Laboratory of the future: digital, secure, and sustainable

Laboratories exemplify modern progress and innovation. In them, technologies and products are created which have the potential to change our lives and our society. But how will laboratory work itself change? In this article, we take a look at the laboratory of the future: What might it look like, what topics will be central to it, and what challenges await?

What does “laboratory of the future” actually mean?

The laboratory of the future must fulfil many expectations: It should be flexible, digitally networked, and automated, relieve people of repetitive work, and at the same time, make work safer. In addition, it should be sustainable and capable of being used efficiently for many years. 

Achieving all of this may sound like a far-off goal, but we’re moving towards it astonishingly quickly. By comparison, we’ve long since been working in different ways than we did in the 2000s. Digital technologies including the computer which were once clumsy and not very user-friendly have developed enormously in just 25 years and are capable of high performance today.

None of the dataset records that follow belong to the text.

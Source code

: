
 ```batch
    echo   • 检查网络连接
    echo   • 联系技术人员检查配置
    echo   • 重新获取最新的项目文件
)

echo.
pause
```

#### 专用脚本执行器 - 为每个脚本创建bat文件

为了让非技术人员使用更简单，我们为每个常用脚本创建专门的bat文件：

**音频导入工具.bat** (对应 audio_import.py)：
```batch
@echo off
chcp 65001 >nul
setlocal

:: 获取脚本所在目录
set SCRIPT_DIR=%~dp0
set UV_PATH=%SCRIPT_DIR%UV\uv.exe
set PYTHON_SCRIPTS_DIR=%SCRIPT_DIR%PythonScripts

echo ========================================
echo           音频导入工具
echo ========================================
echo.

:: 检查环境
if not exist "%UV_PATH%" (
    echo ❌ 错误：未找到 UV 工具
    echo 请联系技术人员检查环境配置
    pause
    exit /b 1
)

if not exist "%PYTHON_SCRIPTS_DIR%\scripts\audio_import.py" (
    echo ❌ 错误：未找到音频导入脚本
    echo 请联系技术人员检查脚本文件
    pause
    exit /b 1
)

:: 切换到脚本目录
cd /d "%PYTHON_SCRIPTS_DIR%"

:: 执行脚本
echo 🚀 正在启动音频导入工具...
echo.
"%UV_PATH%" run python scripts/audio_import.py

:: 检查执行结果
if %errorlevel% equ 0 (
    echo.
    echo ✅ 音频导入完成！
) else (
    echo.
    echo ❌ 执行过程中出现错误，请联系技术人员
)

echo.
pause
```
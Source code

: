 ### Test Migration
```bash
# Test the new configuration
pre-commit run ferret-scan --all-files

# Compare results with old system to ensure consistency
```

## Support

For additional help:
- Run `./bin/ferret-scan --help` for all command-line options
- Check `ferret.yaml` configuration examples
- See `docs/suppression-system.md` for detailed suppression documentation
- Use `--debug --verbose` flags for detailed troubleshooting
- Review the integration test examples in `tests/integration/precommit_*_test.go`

When we're talking about the laboratory of the future, it could be reality in just five to ten years. But what, precisely, will distinguish it? Here's an overview of the most important topics which will shape laboratory work.

This is what the laboratory of the future will look like

Driven by digital innovation, the way laboratories are operated will change a great deal. This transformation promises not just greater efficiency and better quality, but also flexibility and easier work. At the same time, there are important questions about safety and sustainability.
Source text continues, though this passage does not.